C’est depuis 1982 le rendez- vous obligé des amateurs du cinéma marocain. Le Festival national du film (FNF), puisque c’est de lui qu’il s’agit, tient sa 18ème édition du 3 au 11 mars 2017. Et cette fois encore, il devrait y avoir de toutes les couleurs. “Les films qui seront projetés reflètent exactement l’état actuel du cinéma marocain, nous déclare le critique Khalil Damoun, qui fait partie du comité de sélection du festival. Il y a des hauts et des bas.”
Au total, quinze films ont été sélectionnés. Parmi eux, deux documentaires. La plupart des importants cinéastes marocains du moment seront représentés. On peut notamment penser à Hicham Lasri (Headbang Lullaby), Ahmed El Maânouni (La Main de Fadma), Hamid Bénani (La Nuit ardente) et Hakim Belabbès (Pluie de sueur). Les jeunes réalisateurs auront également voix au chapitre. Parmi les noms à retenir, Ahmed Baidou (Addour), Raouf Sebbahi (Hayat), Khaoula Assebab Benomar (Le Clair obscur) et Tarik El Idrissi (Le Voyage de Khadija).

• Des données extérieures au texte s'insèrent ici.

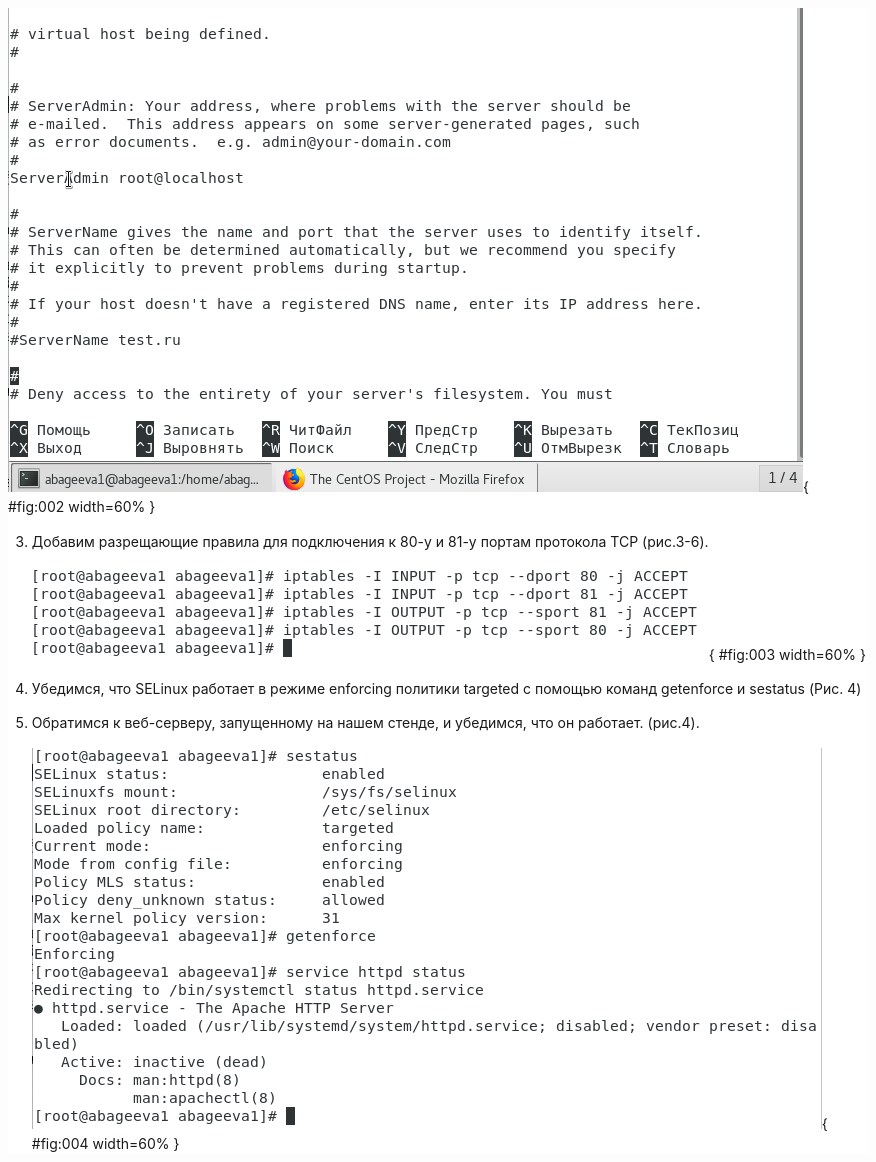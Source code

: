    ![рис.2.](images/2.jpg){ #fig:002 width=60% }

3. Добавим разрещающие правила для подключения к 80-у и 81-у портам протокола TCP  (рис.3-6).

   ![рис.3](images/3.jpg){ #fig:003 width=60% }

4. Убедимся, что SELinux работает в режиме enforcing политики targeted с помощью команд getenforce и sestatus (Рис. 4)

5. Обратимся к веб-серверу, запущенному на нашем стенде, и убедимся, что он работает. (рис.4).

   ![рис.4](images/4.jpg){ #fig:004 width=60% }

Le jury du festival promet d’être impartial. “Nous essayerons de faire honnêtement notre travail, avec l’esprit ouvert et sans parti-pris,” assure l’écrivain et poète Fouad Laroui, qui préside cette année 2017 ledit jury (lire par ailleurs).
Le FNF est à chaque fois l’occasion de dresser le bilan annuel du cinéma marocain. Assurément, ces dernières années, il a connu un grand développement. Les cinéastes marocains n’ont jamais disposé d’autant de moyens. Le ministère de la Communication et plus spécialement le Centre cinématographique marocain (CCM) n’hésitent pas à mettre la main à la poche. Régulièrement, on retrouve désormais les productions nationales dans les plus grands festivals.
La qualité ne serait toutefois pas toujours au rendez-vous. “En tant que critiques, on n’est pas tout à fait satisfaits de la qualité des films nationaux au niveau de l’écriture et surtout au niveau des scénarios et de la direction des acteurs, regrette M. Damoun. Il y a un manque d’imagination au niveau des sujets traités et des dialogues. Là je parle des films qui sont réalisés par les cinéastes qui prétendent appartenir au cinéma d’auteur.” Par ailleurs se pose la question de la fréquentation des salles. Rares sont les films à attirer les foules. En mars 2016, le CCM avait révélé que les salles du pays avaient ensemble réuni quelque 1,8 million de spectateurs. C’est environ 3 fois moins qu’au début des années 2010. Les unes après les autres, les salles mettent la clé sous la porte. On n’en dénombre plus que 31. La plupart se concentrent dans les grandes villes. A elle seule, Casablanca en compte plus du quart.
Le public dans le viseur
Ouarzazate, que d’aucuns cataloguent pourtant de capitale du cinéma marocain en raison de la présence localement de nombreux studios internationaux, n’en possède même pas un seul. “La question du piratage a sans doute grandement joué dans la baisse des entrées puisque maintenant vous pouvez même gratuitement, en cliquant sur un simple lien, télécharger des films qui parfois ne sont même pas encore officiellement sortis, analyse M. Mehdi Azdem, président de l’association Racines, qui avait publié en novembre 2016 une étude sur la fréquentation des cinémas nationaux. Cependant c’est un phénomène universel, et dans beaucoup de pays, même très pauvres à l’instar du Nigéria, les salles ne désemplissent pas. Il ne faut à mon avis plus uniquement viser les festivals. C’est gratifiant certes pour un réalisateur d’obtenir un oscar, mais le public doit au bout du compte rester dans son viseur.”
Ces dernières années, l’Etat a inauguré de nombreux établissements pour former aux métiers du cinéma. Dans la capitale, Rabat, ouvrait ses portes en 2013 l’ISMAC. Cet institut supérieur est le premier du genre au Maroc. Toutefois d’après les professionnels, il faudrait penser à former davantage de réalisateurs que de techniciens. “Nous attendons toujours après plus de 60 ans d’existence notre chef d’oeuvre marocain qu’on peut classer parmi les grands films du monde,” résume M. Damoun.